Apr 22, 2000 | If you were born in the United States before, say, 1974, "Make Love Not War" is one of the most intimate histories you can read. All of us were either adult participants or child/adult observers of the so-called sexual revolution, an era that began with the legalization of birth control in the early 1960s and proceeded with the invention of the Pill, the miniskirt, the R-rated movie, the practice of wife swapping, non-sexist sexual cohabitation, gay liberation, American bestiality and -- what have you.
David Allyn didn't interview me and he probably didn't interview you, but our experience is as valid as anyone else's. The fun of reading "Make Love Not War" is bouncing our personal histories against Allyn's "official" one to see what he got right.
Or wrong.
And mostly Allyn gets it wrong. Not factually, but in spirit. Right off the bat Allyn assigns too much cultural importance to the topless bathing suit, as if this slight cultural gift from France were somehow equal in importance to or even responsible for the invention of the Pill. But this slip is just a judgment call -- after all, the kid wasn't born back then.

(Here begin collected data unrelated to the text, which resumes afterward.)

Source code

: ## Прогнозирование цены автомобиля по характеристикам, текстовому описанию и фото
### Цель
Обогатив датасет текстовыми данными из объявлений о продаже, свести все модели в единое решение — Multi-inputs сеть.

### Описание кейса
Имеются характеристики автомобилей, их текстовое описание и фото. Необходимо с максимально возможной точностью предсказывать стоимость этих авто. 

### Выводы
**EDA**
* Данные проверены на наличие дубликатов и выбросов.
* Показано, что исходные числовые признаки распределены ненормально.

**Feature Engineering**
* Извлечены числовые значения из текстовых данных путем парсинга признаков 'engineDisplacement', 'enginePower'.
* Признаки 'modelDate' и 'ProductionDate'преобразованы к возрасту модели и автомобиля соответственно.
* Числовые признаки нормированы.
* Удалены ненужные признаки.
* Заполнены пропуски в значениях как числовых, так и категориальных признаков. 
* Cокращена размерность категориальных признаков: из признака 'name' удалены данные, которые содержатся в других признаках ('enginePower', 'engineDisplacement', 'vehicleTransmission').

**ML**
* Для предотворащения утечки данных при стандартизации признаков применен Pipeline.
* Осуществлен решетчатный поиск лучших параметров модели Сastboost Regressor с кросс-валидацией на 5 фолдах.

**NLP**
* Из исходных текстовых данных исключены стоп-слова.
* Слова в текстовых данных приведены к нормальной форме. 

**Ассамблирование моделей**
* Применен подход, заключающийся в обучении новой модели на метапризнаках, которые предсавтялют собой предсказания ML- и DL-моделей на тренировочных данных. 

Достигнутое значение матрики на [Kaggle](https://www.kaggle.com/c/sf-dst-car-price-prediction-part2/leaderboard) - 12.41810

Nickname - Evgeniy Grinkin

But as you read on you realize that Allyn has an edge to most everything he's chronicling, be it urban swinging or suburban orgies or the whole concept of "worry-free" sex. Allyn doesn't appear to be a prude. Something else is going on. By the time this historian has reached Alex Comfort's '70s American bible, "The Joy of Sex," it hits you:
Allyn is just really pissed off.
His latent anger at the sexual revolution is not because he was too young to be a sexually active participant. Allyn writes from the view of a neglected child. But this doesn't invalidate his history. Instead, it makes the book more fascinating. "Make Love, Not War" is the first salvo from a children's crusade opposed to any era that prefers adult pleasures to those of its children.

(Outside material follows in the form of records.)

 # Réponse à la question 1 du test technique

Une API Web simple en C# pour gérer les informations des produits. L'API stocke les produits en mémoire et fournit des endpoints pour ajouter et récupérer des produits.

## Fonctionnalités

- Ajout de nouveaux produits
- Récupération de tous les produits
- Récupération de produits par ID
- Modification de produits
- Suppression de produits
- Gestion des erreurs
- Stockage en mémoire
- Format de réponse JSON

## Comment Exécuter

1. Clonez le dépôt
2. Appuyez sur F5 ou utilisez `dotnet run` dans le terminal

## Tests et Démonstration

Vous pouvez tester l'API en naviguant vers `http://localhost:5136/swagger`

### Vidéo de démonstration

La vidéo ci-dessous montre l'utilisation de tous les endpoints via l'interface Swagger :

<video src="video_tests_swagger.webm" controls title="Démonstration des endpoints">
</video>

In your book, you say most of the pleasure of sex comes from talking about having had it -- shall you and I have some fun?
Excellent.
When did you begin writing this cultural chronicle?

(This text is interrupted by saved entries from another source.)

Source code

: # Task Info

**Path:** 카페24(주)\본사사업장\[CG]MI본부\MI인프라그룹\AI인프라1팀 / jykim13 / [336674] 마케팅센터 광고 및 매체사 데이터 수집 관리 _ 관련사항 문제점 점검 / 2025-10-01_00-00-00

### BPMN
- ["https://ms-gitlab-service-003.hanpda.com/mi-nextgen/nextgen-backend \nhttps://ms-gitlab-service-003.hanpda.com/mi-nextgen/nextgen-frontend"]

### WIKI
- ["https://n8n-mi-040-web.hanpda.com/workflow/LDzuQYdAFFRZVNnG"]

It was my history dissertation at Harvard. I started graduate school in the fall of '91. I began it the summer of my second year. I'll let you do the math.
So for most of the 1990s you've been a sex historian?
Kind of weird, huh?
What's that like?
It's driven everyone else crazy. A friend recently told me that for years he avoided going to lunch with me because he didn't want to have to answer personal questions about his sex life.
So, as a historian, why are you so pissed off about the sexual revolution?
Oh. [Pause.] See, I really didn't want it to come across that way.
Have people been saying this?
[Pause.] Only you. Some reviewers thought I was extraordinarily liberal. It's funny, the reviewers have spanned the spectrum. The Washington Post reviewer said I was a champion for sexual revolution. And the New York Times said I was not an erotic partisan. It's been interesting that way. I just wanted to present a nuanced view because people have different experiences.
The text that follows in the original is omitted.